Corporate Musings (aka Holly has too much time on her hands)

It always amazes me when I hear of companies who are looking for candidates, and they describe themselves as a “fast-paced environment.” Every company I’ve ever worked for who has made this claim seems to move at a snail’s pace. If a snail can out-run a fast-paced environment, what would it be like to work in a slow-paced environment? I am beginning to think that the pace of the environment relies heavily upon the employees, and what state of mental zombiness they are in. The older we get, the more likely we are to be mental zombies for longer periods of time. Our problems get more complex, and we get tired. We can’t binge-drink for two days and roll out of bed first thing Monday morning. Even if we could manage to get out of bed, we can’t afford to binge-drink anymore. We have to save our paycheck so we can pay the mortgage.

We all have moments where we are mental zombies. No one is immune. You can always tell, too, who is currently a mental zombie. He’s the guy you pass in the hall who has a 2-day shadow when normally he’s clean-shaven. Or she’s the woman wearing drab clothing with bags under her eyes because she didn’t bother putting on her make-up that morning. It makes me wonder what is going on in their personal lives. I try to avoid these scenarios by taking mental health days when I don’t feel up to dragging myself in to work. I wouldn’t get much accomplished anyhow.

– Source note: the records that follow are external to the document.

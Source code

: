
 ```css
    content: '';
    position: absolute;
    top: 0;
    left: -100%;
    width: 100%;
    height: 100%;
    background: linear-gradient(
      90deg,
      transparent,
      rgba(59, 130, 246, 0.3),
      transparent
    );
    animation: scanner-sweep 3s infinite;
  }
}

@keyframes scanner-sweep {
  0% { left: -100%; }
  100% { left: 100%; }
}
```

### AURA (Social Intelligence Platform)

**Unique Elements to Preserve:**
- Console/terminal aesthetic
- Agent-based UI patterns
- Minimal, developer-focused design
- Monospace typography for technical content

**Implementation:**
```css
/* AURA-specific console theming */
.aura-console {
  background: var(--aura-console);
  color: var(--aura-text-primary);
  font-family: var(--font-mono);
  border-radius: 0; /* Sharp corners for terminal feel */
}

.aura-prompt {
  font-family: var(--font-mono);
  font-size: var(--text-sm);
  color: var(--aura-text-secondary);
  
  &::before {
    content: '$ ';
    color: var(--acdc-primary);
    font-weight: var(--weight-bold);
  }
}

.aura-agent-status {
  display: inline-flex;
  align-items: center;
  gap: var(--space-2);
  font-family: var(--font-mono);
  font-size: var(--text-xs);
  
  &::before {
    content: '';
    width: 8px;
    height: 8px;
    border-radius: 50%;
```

We always try to deny our personal selves when we work in a corporate environment, but how, exactly, is one supposed to do that? How does one function when something is going awry in the life that takes place outside the office? In order to keep up the “fast-paced environment,” we are asked to leave our problems at home. Problems such as wondering when the doctor will call with the test results, or worrying about Billy’s sudden erratic behavior at school, or thinking of how we drank til we passed out the night before, the horrible, yet more-common-than-we’d-like-to-admit fight with our spouse, lustful thoughts towards a co-worker, feeling depressed and not able to find the right mix of medications and therapy, a sudden death or illness in the family, financial woes, divorce threats. The list goes on and on and on.

Work is a funny place. We exchange the usual pleasantries, “Hi, how are you? What’d you do this weekend?” And the answer is always, “I’m good, how are you? My weekend was good. I got caught up on the yardwork.” We never hear the truth, which would be more like, “I’m functioning. This weekened sucked. I got into a fight with the wife again about the same old subjects: no sex, no money, kids out of control, and she pissed me off so bad, I couldn’t see straight, so I went out and mowed the lawn, killed the weeds, and cut the shrubs back too short. That got her going again, and instead of hitting her, I kicked the dog. Then I had to take it to the vet. I’m thinking about getting a divorce.” Or maybe the answer would be, “Wow, I feel great! I’m tired, but it’s that good kind of tired. The yard looks like shit, because I’m so far behind on the lawn. I’m sure the neighbor hates us. The wife and I decided to check out this swinger’s club and it made us so hot for each other, we spent the rest of the weekend in bed together. You really ought to try it. You won’t be able to keep your hands off each other for a month!”

The truth is, we don’t really want to know that much about the person who occupies the cube next to us.